## How to complete this task
Could you filter the data below down to the lines that hold the word "variableName"?

[Saved entries]
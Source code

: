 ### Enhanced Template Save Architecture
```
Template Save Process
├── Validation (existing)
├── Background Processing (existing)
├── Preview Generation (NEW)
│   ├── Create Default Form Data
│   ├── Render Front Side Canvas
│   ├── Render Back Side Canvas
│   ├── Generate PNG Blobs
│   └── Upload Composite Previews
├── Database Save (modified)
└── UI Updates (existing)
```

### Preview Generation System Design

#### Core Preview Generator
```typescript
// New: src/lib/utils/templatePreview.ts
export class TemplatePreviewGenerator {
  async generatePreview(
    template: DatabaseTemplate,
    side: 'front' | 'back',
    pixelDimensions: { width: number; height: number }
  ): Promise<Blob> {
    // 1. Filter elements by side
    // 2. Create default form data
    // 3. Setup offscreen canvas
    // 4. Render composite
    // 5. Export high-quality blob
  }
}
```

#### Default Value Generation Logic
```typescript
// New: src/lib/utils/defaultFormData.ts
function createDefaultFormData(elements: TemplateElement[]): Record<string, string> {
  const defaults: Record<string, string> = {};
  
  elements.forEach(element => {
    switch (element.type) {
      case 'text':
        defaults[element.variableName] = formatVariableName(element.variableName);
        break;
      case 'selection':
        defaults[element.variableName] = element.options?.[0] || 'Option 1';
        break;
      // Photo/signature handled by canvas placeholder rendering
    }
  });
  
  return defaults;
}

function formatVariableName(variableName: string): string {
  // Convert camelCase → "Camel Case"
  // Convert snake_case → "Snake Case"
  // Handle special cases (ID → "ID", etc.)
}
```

## Exercise solution
        defaults[element.variableName] = formatVariableName(element.variableName);
        defaults[element.variableName] = element.options?.[0] || 'Option 1';
function formatVariableName(variableName: string): string {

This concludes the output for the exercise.